(Stored data entries)

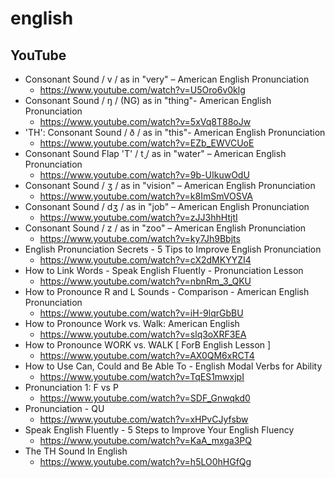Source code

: # english
## YouTube
* Consonant Sound / v / as in "very" – American English Pronunciation
  * https://www.youtube.com/watch?v=U5Oro6v0klg
* Consonant Sound / ŋ / (NG) as in "thing"- American English Pronunciation
  * https://www.youtube.com/watch?v=5xVq8T88oJw
* 'TH': Consonant Sound / ð / as in "this"- American English Pronunciation
  * https://www.youtube.com/watch?v=EZb_EWVCUoE
* Consonant Sound Flap 'T' / t̬ / as in "water" – American English Pronunciation
  * https://www.youtube.com/watch?v=9b-UIkuwOdU
* Consonant Sound / ʒ / as in "vision" – American English Pronunciation
  * https://www.youtube.com/watch?v=k8ImSmVOSVA
* Consonant Sound / dʒ / as in "job" – American English Pronunciation
  * https://www.youtube.com/watch?v=zJJ3hhHtjtI
* Consonant Sound / z / as in "zoo" – American English Pronunciation
  * https://www.youtube.com/watch?v=ky7Jh9Bbjts
* English Pronunciation Secrets - 5 Tips to Improve English Pronunciation
  * https://www.youtube.com/watch?v=cX2dMKYYZI4
* How to Link Words - Speak English Fluently - Pronunciation Lesson
  * https://www.youtube.com/watch?v=nbnRm_3_QKU
* How to Pronounce R and L Sounds - Comparison - American English Pronunciation
  * https://www.youtube.com/watch?v=iH-9lqrGbBU
* How to Pronounce Work vs. Walk: American English
  * https://www.youtube.com/watch?v=slq3oXRF3EA
* How to Pronounce WORK vs. WALK [ ForB English Lesson ]
  * https://www.youtube.com/watch?v=AX0QM6xRCT4
* How to Use Can, Could and Be Able To - English Modal Verbs for Ability
  * https://www.youtube.com/watch?v=TqES1mwxjpI
* Pronunciation 1: F vs P
  * https://www.youtube.com/watch?v=SDF_Gnwqkd0
* Pronunciation - QU
  * https://www.youtube.com/watch?v=xHPvCJyfsbw
* Speak English Fluently - 5 Steps to Improve Your English Fluency
  * https://www.youtube.com/watch?v=KaA_mxga3PQ
* The TH Sound In English
  * https://www.youtube.com/watch?v=h5LO0hHGfQg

■ **Your instructions**
Each entry is to be output exactly, and no picture is to appear.

■ **Your solution**
Source code

: # english
## YouTube
* Consonant Sound / v / as in "very" – American English Pronunciation
  * https://www.youtube.com/watch?v=U5Oro6v0klg
* Consonant Sound / ŋ / (NG) as in "thing"- American English Pronunciation
  * https://www.youtube.com/watch?v=5xVq8T88oJw
* 'TH': Consonant Sound / ð / as in "this"- American English Pronunciation
  * https://www.youtube.com/watch?v=EZb_EWVCUoE
* Consonant Sound Flap 'T' / t̬ / as in "water" – American English Pronunciation
  * https://www.youtube.com/watch?v=9b-UIkuwOdU
* Consonant Sound / ʒ / as in "vision" – American English Pronunciation
  * https://www.youtube.com/watch?v=k8ImSmVOSVA
* Consonant Sound / dʒ / as in "job" – American English Pronunciation
  * https://www.youtube.com/watch?v=zJJ3hhHtjtI
* Consonant Sound / z / as in "zoo" – American English Pronunciation
  * https://www.youtube.com/watch?v=ky7Jh9Bbjts
* English Pronunciation Secrets - 5 Tips to Improve English Pronunciation
  * https://www.youtube.com/watch?v=cX2dMKYYZI4
* How to Link Words - Speak English Fluently - Pronunciation Lesson
  * https://www.youtube.com/watch?v=nbnRm_3_QKU
* How to Pronounce R and L Sounds - Comparison - American English Pronunciation
  * https://www.youtube.com/watch?v=iH-9lqrGbBU
* How to Pronounce Work vs. Walk: American English
  * https://www.youtube.com/watch?v=slq3oXRF3EA
* How to Pronounce WORK vs. WALK [ ForB English Lesson ]
  * https://www.youtube.com/watch?v=AX0QM6xRCT4
* How to Use Can, Could and Be Able To - English Modal Verbs for Ability
  * https://www.youtube.com/watch?v=TqES1mwxjpI
* Pronunciation 1: F vs P
  * https://www.youtube.com/watch?v=SDF_Gnwqkd0
* Pronunciation - QU
  * https://www.youtube.com/watch?v=xHPvCJyfsbw
* Speak English Fluently - 5 Steps to Improve Your English Fluency
  * https://www.youtube.com/watch?v=KaA_mxga3PQ
* The TH Sound In English
  * https://www.youtube.com/watch?v=h5LO0hHGfQg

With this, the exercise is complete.